(Pictures paired with source code)
+ + +

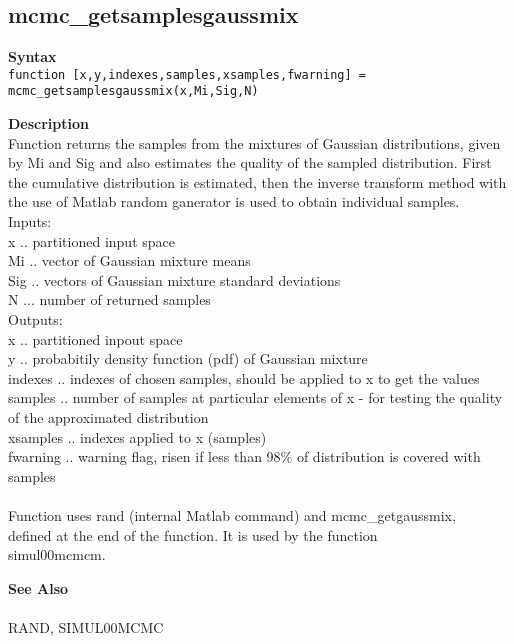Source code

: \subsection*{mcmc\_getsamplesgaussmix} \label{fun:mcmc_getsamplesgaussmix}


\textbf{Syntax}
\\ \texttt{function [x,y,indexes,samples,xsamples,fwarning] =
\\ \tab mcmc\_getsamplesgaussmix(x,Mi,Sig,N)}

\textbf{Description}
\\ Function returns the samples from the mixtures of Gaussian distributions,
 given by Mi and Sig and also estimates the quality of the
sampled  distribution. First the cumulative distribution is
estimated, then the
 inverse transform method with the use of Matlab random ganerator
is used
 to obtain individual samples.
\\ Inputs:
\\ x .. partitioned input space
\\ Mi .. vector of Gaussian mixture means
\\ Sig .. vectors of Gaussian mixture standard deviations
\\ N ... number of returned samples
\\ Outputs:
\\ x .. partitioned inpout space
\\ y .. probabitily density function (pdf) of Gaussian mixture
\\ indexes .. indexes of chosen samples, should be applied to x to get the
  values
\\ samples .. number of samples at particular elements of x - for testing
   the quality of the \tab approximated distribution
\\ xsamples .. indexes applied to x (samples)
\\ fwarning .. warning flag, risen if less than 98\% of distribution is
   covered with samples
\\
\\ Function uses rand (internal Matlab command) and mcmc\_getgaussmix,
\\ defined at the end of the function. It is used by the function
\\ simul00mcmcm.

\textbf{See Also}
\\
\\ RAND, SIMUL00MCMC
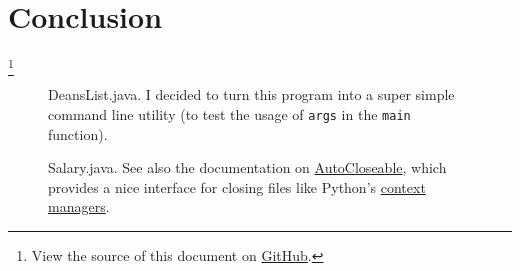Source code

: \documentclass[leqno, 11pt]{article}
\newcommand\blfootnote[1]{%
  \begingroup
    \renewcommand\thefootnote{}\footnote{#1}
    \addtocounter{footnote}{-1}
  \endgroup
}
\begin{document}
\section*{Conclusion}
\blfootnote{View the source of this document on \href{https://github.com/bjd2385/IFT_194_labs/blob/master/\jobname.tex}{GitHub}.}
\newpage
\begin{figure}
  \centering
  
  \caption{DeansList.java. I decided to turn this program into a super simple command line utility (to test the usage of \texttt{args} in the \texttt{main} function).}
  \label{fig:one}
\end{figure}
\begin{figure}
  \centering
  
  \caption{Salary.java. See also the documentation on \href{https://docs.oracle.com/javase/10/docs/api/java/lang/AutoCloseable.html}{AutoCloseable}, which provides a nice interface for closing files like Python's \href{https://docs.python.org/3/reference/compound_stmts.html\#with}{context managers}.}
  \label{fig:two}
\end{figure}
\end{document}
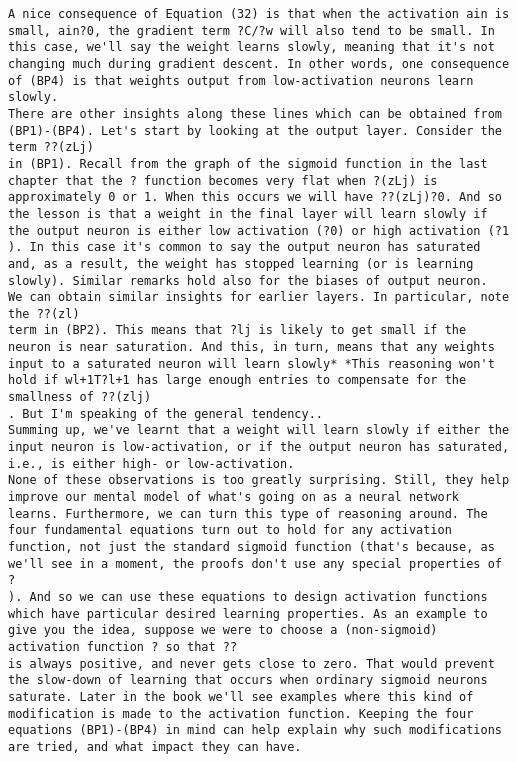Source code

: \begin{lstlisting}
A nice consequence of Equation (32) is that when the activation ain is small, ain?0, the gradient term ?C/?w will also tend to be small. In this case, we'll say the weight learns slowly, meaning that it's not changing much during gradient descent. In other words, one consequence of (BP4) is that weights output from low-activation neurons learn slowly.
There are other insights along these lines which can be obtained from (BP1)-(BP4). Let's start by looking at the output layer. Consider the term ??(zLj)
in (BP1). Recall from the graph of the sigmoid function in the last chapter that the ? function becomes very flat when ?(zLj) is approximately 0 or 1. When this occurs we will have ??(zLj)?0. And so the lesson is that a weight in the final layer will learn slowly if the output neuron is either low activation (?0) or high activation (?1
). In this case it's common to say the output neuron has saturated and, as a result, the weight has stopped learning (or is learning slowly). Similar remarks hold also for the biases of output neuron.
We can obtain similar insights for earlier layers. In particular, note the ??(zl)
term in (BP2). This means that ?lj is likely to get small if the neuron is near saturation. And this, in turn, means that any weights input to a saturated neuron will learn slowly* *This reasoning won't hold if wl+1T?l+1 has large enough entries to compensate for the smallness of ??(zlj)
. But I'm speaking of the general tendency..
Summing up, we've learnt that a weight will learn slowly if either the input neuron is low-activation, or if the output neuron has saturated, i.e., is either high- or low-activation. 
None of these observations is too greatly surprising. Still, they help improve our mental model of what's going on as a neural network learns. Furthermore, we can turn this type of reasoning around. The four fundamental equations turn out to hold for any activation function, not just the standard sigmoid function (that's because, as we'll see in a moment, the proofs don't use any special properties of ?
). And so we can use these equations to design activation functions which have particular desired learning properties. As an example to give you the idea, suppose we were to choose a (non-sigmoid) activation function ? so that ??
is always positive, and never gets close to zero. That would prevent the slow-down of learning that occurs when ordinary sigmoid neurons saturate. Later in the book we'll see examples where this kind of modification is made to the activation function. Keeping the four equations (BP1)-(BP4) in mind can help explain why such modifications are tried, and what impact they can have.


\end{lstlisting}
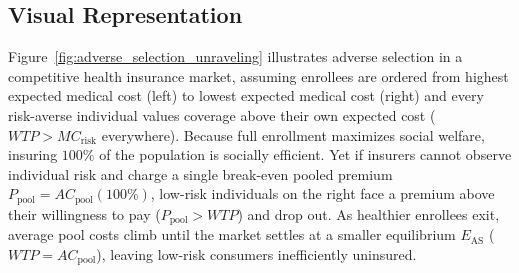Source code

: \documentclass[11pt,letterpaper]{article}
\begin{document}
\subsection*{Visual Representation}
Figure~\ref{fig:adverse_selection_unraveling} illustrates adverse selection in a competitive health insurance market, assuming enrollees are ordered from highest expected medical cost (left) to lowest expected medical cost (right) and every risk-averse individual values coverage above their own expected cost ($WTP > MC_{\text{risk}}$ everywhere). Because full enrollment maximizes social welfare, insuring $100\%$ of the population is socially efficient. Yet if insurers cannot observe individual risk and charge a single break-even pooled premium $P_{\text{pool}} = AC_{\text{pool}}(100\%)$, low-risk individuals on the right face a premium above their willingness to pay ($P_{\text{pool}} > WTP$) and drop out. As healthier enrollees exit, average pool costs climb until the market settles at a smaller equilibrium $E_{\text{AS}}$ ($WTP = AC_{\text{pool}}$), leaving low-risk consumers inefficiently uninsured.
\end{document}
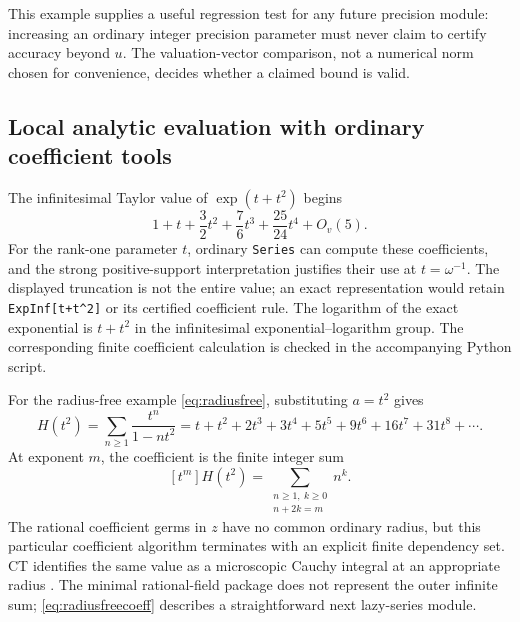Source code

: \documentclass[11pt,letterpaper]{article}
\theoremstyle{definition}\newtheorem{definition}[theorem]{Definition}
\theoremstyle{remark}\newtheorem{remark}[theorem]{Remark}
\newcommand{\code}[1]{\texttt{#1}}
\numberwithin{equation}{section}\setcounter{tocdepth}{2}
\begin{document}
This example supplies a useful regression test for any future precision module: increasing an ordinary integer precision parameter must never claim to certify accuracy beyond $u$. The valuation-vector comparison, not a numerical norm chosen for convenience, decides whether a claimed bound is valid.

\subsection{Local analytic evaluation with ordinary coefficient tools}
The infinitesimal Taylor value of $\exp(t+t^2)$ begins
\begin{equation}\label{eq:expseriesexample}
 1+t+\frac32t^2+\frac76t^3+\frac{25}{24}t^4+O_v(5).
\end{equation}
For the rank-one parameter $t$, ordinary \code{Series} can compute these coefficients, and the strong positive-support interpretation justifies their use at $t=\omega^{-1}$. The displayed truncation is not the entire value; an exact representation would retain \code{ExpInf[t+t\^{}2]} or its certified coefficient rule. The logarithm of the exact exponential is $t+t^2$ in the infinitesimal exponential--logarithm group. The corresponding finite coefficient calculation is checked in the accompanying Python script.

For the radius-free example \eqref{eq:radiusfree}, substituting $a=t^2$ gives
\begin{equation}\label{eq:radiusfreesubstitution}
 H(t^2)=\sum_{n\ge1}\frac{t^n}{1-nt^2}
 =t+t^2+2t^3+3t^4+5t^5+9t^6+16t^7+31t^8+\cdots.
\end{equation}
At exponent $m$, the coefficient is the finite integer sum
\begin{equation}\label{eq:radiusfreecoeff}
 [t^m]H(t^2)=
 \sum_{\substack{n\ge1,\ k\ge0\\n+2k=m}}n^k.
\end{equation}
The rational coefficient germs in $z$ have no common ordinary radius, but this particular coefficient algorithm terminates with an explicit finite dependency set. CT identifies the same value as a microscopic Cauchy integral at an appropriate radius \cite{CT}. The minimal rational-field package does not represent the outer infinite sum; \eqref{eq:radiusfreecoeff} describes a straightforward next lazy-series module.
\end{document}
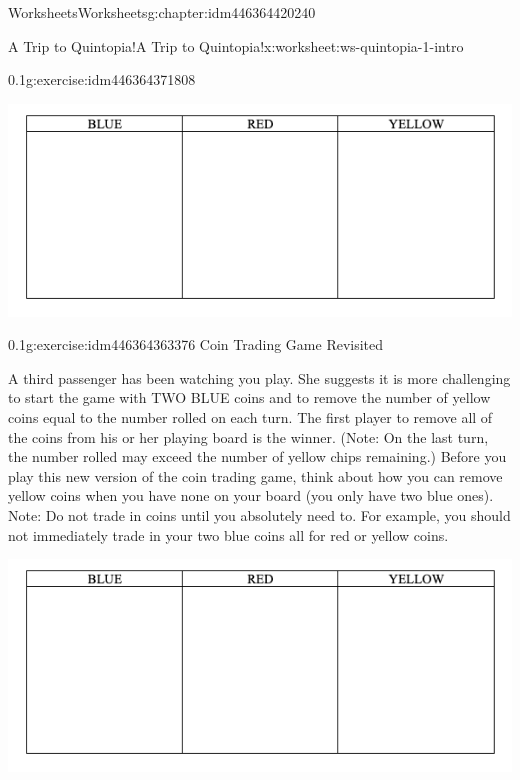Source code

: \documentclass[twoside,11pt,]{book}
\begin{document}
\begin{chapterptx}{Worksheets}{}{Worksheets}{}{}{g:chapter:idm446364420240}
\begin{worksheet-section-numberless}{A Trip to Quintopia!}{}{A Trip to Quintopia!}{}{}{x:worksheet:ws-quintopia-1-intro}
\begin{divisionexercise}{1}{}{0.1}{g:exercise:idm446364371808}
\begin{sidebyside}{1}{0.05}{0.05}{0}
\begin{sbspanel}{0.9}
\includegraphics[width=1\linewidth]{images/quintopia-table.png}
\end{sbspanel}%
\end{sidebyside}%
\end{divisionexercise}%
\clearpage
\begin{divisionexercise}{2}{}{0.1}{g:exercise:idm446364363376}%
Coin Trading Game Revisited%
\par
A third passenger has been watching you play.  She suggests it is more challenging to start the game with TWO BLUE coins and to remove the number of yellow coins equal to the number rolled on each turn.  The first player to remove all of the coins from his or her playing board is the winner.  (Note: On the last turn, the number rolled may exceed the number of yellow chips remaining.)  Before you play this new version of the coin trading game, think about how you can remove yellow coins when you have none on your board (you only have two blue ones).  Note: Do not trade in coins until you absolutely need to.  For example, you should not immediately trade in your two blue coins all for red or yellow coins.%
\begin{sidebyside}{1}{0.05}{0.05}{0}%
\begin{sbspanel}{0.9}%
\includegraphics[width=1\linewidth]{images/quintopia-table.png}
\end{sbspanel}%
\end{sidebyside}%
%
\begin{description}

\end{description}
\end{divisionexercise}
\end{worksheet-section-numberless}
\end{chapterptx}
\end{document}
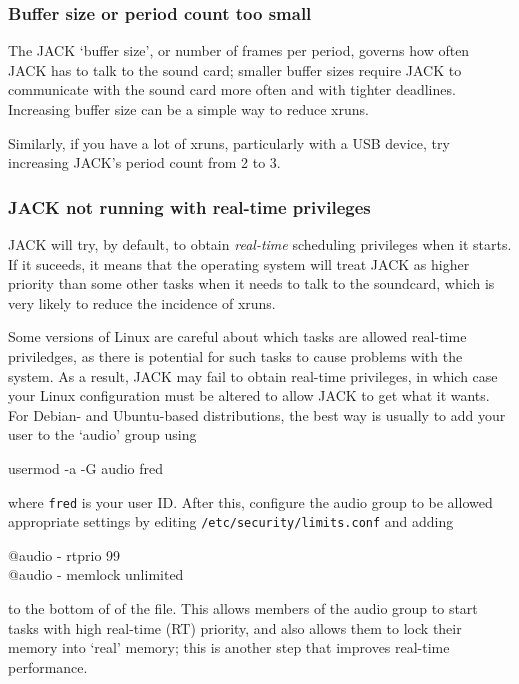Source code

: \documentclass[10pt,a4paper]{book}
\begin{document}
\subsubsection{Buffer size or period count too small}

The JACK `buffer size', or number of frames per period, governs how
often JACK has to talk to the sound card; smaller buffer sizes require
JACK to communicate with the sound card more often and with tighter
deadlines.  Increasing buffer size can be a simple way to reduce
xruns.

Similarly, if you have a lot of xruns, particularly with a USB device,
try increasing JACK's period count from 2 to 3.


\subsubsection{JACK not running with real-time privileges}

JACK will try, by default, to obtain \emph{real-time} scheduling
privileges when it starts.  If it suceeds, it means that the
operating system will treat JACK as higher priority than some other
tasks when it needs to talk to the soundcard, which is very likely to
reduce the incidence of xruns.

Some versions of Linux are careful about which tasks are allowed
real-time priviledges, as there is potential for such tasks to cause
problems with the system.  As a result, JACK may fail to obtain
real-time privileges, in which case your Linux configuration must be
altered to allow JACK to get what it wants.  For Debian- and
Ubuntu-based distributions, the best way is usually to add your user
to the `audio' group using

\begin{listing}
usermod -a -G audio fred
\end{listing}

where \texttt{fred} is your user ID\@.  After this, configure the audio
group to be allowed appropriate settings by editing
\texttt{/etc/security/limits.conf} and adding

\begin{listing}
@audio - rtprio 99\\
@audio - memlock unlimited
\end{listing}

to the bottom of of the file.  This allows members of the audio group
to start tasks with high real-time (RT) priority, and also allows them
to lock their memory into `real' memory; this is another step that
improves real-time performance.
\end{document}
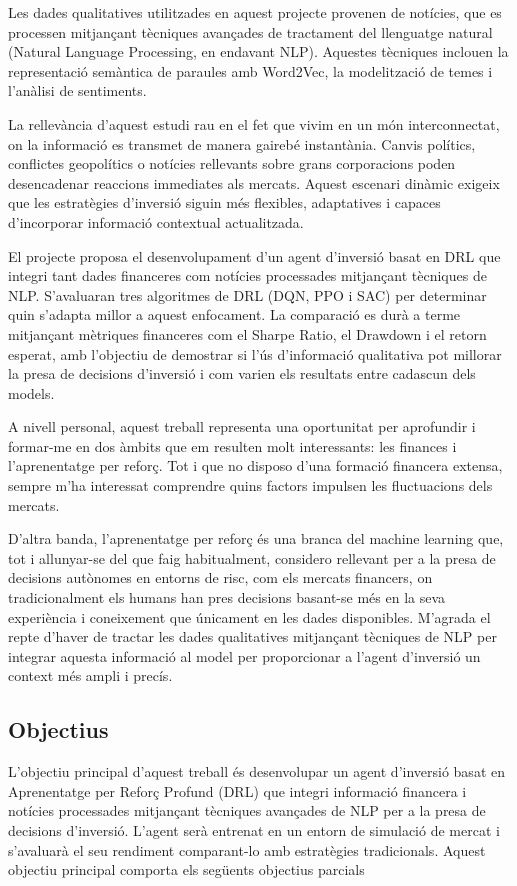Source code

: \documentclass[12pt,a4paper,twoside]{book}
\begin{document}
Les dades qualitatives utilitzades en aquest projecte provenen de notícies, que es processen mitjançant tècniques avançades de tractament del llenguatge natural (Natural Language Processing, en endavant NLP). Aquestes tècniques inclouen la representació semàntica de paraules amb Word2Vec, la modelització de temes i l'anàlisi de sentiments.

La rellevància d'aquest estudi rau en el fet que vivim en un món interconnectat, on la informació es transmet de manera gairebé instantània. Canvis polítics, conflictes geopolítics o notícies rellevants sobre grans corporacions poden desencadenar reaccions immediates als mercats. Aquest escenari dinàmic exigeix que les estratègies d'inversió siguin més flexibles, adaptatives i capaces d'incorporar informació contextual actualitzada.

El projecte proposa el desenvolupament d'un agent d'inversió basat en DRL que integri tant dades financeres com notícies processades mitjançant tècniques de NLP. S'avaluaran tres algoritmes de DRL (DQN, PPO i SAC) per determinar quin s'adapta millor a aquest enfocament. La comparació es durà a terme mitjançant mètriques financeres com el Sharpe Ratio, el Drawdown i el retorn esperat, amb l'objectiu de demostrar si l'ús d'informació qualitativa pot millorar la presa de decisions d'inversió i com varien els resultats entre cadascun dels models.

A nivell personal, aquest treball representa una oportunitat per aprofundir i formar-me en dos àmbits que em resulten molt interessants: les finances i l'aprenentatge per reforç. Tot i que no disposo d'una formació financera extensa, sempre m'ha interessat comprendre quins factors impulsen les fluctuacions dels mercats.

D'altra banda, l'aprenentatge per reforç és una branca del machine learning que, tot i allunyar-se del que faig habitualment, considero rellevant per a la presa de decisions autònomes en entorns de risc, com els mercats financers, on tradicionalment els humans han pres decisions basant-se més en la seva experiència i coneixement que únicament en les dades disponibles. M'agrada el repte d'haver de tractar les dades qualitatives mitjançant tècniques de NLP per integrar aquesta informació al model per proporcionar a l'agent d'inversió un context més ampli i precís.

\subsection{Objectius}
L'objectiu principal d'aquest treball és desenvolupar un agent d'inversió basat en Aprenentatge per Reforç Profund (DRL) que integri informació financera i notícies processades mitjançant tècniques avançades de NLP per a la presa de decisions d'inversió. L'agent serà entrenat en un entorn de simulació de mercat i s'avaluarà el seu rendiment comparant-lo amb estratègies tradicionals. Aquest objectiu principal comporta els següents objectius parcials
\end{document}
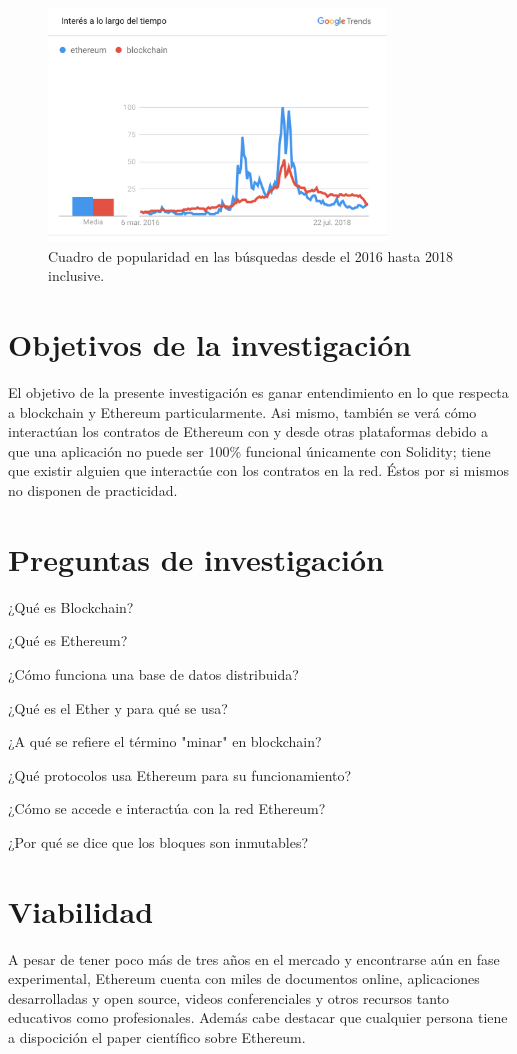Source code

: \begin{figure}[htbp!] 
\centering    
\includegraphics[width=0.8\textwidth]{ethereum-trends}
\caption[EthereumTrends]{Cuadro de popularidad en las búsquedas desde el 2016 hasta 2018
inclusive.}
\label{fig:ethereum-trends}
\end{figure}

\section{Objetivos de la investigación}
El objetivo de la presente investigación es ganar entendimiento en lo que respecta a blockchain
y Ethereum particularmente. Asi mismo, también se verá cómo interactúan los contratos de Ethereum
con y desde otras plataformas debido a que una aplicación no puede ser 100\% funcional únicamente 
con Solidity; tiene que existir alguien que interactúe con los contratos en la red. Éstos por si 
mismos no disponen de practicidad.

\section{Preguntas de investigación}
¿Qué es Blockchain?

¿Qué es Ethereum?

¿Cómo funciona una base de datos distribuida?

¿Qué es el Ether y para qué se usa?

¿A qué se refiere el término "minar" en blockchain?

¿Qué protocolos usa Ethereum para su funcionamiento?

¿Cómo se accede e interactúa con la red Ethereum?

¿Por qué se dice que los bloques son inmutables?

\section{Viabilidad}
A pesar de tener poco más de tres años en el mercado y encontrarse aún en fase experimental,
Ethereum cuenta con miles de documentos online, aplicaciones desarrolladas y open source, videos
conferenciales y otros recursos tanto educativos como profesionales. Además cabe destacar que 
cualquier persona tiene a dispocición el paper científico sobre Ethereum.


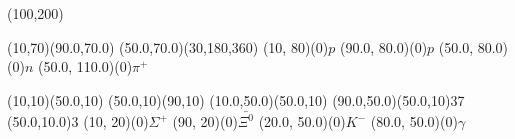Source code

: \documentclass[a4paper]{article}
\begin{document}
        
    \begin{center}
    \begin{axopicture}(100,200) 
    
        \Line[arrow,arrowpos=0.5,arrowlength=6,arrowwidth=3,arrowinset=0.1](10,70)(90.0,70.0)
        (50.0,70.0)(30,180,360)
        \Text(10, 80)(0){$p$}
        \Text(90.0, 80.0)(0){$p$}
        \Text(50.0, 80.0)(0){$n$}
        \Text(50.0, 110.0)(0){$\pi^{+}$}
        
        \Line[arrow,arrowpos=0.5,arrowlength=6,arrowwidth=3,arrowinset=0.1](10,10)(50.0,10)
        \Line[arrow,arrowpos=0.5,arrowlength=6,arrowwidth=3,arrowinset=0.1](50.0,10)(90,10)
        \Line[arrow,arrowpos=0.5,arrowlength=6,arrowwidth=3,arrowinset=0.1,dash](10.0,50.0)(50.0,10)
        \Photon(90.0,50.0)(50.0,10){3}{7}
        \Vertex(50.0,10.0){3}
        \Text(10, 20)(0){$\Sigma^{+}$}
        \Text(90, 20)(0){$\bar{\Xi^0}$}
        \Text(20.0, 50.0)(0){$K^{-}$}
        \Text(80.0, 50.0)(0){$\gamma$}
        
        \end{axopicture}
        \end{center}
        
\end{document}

+ + +

About this task:
Begin at the line that has "try increasing JACK's" in the entries above; stop after the line that has "privileges when it". Transcribe exactly those lines and no others.

Solved problem:
try increasing JACK's period count from 2 to 3.


\subsubsection{JACK not running with real-time privileges}

JACK will try, by default, to obtain \emph{real-time} scheduling
privileges when it starts.  If it suceeds, it means that the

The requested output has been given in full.